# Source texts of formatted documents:
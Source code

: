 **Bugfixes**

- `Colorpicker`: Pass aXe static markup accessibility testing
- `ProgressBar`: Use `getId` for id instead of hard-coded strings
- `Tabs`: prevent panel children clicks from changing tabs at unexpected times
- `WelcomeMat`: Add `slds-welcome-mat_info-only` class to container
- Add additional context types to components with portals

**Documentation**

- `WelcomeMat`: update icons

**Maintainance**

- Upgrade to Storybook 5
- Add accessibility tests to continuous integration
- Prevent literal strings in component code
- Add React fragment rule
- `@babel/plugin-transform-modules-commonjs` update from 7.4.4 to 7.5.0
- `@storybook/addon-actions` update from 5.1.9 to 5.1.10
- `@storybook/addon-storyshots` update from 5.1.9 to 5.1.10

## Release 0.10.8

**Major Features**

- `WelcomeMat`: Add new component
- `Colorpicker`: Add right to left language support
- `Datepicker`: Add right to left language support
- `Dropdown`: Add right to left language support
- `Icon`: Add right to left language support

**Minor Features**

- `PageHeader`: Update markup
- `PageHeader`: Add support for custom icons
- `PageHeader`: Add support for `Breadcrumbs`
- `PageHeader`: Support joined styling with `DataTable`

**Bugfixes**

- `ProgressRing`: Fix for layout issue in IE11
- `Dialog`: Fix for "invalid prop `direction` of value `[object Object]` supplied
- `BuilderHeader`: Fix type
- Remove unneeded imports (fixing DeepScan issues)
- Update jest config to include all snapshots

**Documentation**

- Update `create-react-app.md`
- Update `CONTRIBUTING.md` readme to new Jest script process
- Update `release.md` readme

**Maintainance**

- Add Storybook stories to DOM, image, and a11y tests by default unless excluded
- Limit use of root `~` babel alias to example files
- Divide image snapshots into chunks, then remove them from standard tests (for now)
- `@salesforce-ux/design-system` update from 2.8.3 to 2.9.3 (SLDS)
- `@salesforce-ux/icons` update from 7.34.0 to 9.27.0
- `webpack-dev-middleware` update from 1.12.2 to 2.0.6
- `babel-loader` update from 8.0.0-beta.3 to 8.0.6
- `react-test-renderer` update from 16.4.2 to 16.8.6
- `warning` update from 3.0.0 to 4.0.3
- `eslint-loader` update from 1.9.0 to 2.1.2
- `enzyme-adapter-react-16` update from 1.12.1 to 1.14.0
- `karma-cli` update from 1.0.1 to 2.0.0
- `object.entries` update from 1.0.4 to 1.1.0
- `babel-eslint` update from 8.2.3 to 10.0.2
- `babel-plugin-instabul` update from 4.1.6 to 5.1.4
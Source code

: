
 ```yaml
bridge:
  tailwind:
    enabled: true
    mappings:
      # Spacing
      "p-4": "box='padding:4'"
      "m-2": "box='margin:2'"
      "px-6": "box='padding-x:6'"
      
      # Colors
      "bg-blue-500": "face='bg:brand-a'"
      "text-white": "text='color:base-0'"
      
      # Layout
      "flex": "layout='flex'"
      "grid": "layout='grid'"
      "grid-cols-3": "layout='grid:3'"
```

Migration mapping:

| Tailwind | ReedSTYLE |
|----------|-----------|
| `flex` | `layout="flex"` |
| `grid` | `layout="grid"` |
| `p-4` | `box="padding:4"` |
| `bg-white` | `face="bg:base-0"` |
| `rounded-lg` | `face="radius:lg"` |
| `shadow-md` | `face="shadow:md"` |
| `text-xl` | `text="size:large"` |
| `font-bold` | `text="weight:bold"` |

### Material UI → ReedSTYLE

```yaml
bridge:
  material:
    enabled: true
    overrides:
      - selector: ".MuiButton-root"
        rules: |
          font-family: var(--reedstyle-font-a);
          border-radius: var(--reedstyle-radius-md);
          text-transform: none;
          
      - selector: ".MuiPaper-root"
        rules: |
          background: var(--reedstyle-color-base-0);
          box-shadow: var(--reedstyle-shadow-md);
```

# ACTIVITY:
Emit the records above again, exactly, with no line skipped.

# EXERCISE RESULT:
Source code

: **Bugfixes**

- `Colorpicker`: Pass aXe static markup accessibility testing
- `ProgressBar`: Use `getId` for id instead of hard-coded strings
- `Tabs`: prevent panel children clicks from changing tabs at unexpected times
- `WelcomeMat`: Add `slds-welcome-mat_info-only` class to container
- Add additional context types to components with portals

**Documentation**

- `WelcomeMat`: update icons

**Maintainance**

- Upgrade to Storybook 5
- Add accessibility tests to continuous integration
- Prevent literal strings in component code
- Add React fragment rule
- `@babel/plugin-transform-modules-commonjs` update from 7.4.4 to 7.5.0
- `@storybook/addon-actions` update from 5.1.9 to 5.1.10
- `@storybook/addon-storyshots` update from 5.1.9 to 5.1.10

## Release 0.10.8

**Major Features**

- `WelcomeMat`: Add new component
- `Colorpicker`: Add right to left language support
- `Datepicker`: Add right to left language support
- `Dropdown`: Add right to left language support
- `Icon`: Add right to left language support

**Minor Features**

- `PageHeader`: Update markup
- `PageHeader`: Add support for custom icons
- `PageHeader`: Add support for `Breadcrumbs`
- `PageHeader`: Support joined styling with `DataTable`

**Bugfixes**

- `ProgressRing`: Fix for layout issue in IE11
- `Dialog`: Fix for "invalid prop `direction` of value `[object Object]` supplied
- `BuilderHeader`: Fix type
- Remove unneeded imports (fixing DeepScan issues)
- Update jest config to include all snapshots

**Documentation**

- Update `create-react-app.md`
- Update `CONTRIBUTING.md` readme to new Jest script process
- Update `release.md` readme

**Maintainance**

- Add Storybook stories to DOM, image, and a11y tests by default unless excluded
- Limit use of root `~` babel alias to example files
- Divide image snapshots into chunks, then remove them from standard tests (for now)
- `@salesforce-ux/design-system` update from 2.8.3 to 2.9.3 (SLDS)
- `@salesforce-ux/icons` update from 7.34.0 to 9.27.0
- `webpack-dev-middleware` update from 1.12.2 to 2.0.6
- `babel-loader` update from 8.0.0-beta.3 to 8.0.6
- `react-test-renderer` update from 16.4.2 to 16.8.6
- `warning` update from 3.0.0 to 4.0.3
- `eslint-loader` update from 1.9.0 to 2.1.2
- `enzyme-adapter-react-16` update from 1.12.1 to 1.14.0
- `karma-cli` update from 1.0.1 to 2.0.0
- `object.entries` update from 1.0.4 to 1.1.0
- `babel-eslint` update from 8.2.3 to 10.0.2
- `babel-plugin-instabul` update from 4.1.6 to 5.1.4
Source code

:
 ```yaml
bridge:
  tailwind:
    enabled: true
    mappings:
      # Spacing
      "p-4": "box='padding:4'"
      "m-2": "box='margin:2'"
      "px-6": "box='padding-x:6'"
      
      # Colors
      "bg-blue-500": "face='bg:brand-a'"
      "text-white": "text='color:base-0'"
      
      # Layout
      "flex": "layout='flex'"
      "grid": "layout='grid'"
      "grid-cols-3": "layout='grid:3'"
```

Migration mapping:

| Tailwind | ReedSTYLE |
|----------|-----------|
| `flex` | `layout="flex"` |
| `grid` | `layout="grid"` |
| `p-4` | `box="padding:4"` |
| `bg-white` | `face="bg:base-0"` |
| `rounded-lg` | `face="radius:lg"` |
| `shadow-md` | `face="shadow:md"` |
| `text-xl` | `text="size:large"` |
| `font-bold` | `text="weight:bold"` |

### Material UI → ReedSTYLE

```yaml
bridge:
  material:
    enabled: true
    overrides:
      - selector: ".MuiButton-root"
        rules: |
          font-family: var(--reedstyle-font-a);
          border-radius: var(--reedstyle-radius-md);
          text-transform: none;
          
      - selector: ".MuiPaper-root"
        rules: |
          background: var(--reedstyle-color-base-0);
          box-shadow: var(--reedstyle-shadow-md);
```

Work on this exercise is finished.